▶ _Excerpted records_:
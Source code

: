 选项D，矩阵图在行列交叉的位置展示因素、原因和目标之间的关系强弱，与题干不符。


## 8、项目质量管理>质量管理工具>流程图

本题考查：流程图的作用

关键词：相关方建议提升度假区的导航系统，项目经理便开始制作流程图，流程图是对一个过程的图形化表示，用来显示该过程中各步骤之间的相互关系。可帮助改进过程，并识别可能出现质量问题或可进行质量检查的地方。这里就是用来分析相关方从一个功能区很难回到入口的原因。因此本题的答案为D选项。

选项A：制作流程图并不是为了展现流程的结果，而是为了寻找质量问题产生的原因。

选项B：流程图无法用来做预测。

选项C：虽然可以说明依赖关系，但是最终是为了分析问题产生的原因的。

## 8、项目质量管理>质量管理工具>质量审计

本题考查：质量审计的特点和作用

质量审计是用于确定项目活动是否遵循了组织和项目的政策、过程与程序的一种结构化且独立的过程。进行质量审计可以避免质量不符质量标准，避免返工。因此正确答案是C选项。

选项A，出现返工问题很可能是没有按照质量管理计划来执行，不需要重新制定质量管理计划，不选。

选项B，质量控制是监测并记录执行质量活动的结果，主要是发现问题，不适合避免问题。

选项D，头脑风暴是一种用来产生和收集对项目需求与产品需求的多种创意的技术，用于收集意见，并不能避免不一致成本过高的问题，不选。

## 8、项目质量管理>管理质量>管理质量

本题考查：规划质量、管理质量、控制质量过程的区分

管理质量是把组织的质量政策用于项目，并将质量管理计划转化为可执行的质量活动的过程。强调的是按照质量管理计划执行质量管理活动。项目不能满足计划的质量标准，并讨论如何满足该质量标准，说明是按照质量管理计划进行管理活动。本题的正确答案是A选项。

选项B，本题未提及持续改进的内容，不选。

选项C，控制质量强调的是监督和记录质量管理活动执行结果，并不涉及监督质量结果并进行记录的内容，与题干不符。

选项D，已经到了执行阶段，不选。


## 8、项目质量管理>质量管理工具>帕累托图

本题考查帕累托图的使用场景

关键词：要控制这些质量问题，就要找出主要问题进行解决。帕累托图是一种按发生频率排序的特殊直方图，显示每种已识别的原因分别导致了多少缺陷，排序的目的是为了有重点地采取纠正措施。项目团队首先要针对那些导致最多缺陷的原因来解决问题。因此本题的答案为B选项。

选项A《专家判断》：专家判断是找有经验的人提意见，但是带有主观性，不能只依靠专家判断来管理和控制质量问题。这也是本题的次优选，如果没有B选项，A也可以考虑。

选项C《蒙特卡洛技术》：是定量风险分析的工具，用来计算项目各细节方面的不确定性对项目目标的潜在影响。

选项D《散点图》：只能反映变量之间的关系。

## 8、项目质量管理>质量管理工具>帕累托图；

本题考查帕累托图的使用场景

...

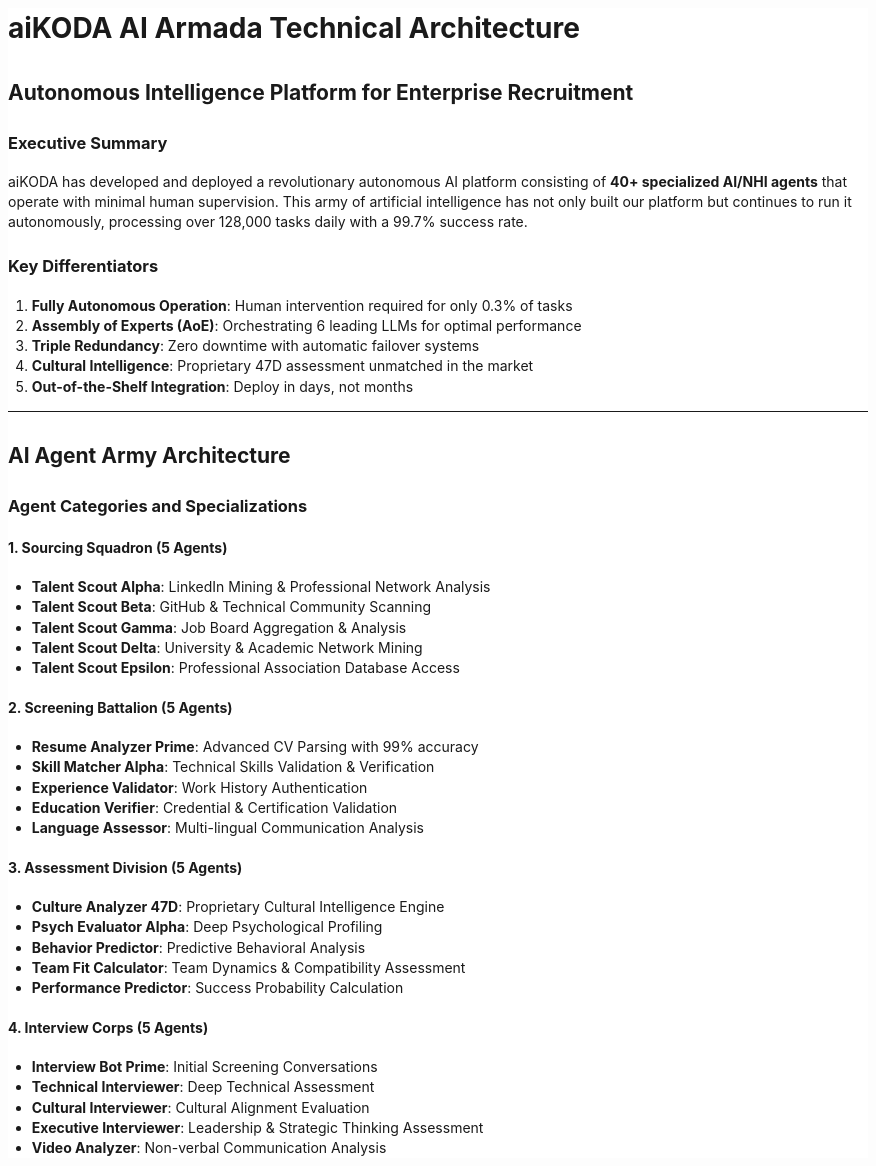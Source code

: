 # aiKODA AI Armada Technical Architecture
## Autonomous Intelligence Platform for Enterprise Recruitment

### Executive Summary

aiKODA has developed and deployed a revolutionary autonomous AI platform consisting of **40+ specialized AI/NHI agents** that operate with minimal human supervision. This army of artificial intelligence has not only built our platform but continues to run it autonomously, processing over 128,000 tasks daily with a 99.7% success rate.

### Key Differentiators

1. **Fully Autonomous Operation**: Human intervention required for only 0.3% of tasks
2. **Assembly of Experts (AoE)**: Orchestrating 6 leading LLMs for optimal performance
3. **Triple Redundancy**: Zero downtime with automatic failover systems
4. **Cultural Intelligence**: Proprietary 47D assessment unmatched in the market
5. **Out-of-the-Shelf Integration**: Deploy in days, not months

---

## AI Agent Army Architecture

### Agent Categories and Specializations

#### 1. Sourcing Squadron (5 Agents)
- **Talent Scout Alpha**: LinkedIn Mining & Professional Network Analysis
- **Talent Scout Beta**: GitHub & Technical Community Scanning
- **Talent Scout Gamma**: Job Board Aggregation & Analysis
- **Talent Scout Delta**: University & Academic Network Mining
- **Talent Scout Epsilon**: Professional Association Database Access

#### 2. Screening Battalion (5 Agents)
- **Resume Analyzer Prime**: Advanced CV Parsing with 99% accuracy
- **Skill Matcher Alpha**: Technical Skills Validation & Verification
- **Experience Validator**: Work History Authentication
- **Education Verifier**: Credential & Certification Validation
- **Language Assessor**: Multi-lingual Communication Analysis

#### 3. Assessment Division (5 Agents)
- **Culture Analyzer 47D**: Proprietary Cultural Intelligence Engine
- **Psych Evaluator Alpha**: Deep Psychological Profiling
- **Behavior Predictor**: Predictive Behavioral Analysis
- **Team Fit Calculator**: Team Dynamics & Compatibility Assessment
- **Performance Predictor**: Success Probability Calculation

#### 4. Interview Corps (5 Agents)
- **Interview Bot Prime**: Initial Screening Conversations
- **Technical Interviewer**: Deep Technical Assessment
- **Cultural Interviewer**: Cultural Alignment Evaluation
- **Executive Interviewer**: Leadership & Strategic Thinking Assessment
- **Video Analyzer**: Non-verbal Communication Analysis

▶ _Problem statement_:
Please reproduce exactly the lines in the listing above from the one containing "选项A，出现返工问题很可能是" through the one containing "选项D《散点图》：只能反映变量之间的关系。", both included, and nothing more.

▶ _Output_:
选项A，出现返工问题很可能是没有按照质量管理计划来执行，不需要重新制定质量管理计划，不选。

选项B，质量控制是监测并记录执行质量活动的结果，主要是发现问题，不适合避免问题。

选项D，头脑风暴是一种用来产生和收集对项目需求与产品需求的多种创意的技术，用于收集意见，并不能避免不一致成本过高的问题，不选。

## 8、项目质量管理>管理质量>管理质量

本题考查：规划质量、管理质量、控制质量过程的区分

管理质量是把组织的质量政策用于项目，并将质量管理计划转化为可执行的质量活动的过程。强调的是按照质量管理计划执行质量管理活动。项目不能满足计划的质量标准，并讨论如何满足该质量标准，说明是按照质量管理计划进行管理活动。本题的正确答案是A选项。

选项B，本题未提及持续改进的内容，不选。

选项C，控制质量强调的是监督和记录质量管理活动执行结果，并不涉及监督质量结果并进行记录的内容，与题干不符。

选项D，已经到了执行阶段，不选。


## 8、项目质量管理>质量管理工具>帕累托图

本题考查帕累托图的使用场景

关键词：要控制这些质量问题，就要找出主要问题进行解决。帕累托图是一种按发生频率排序的特殊直方图，显示每种已识别的原因分别导致了多少缺陷，排序的目的是为了有重点地采取纠正措施。项目团队首先要针对那些导致最多缺陷的原因来解决问题。因此本题的答案为B选项。

选项A《专家判断》：专家判断是找有经验的人提意见，但是带有主观性，不能只依靠专家判断来管理和控制质量问题。这也是本题的次优选，如果没有B选项，A也可以考虑。

选项C《蒙特卡洛技术》：是定量风险分析的工具，用来计算项目各细节方面的不确定性对项目目标的潜在影响。

选项D《散点图》：只能反映变量之间的关系。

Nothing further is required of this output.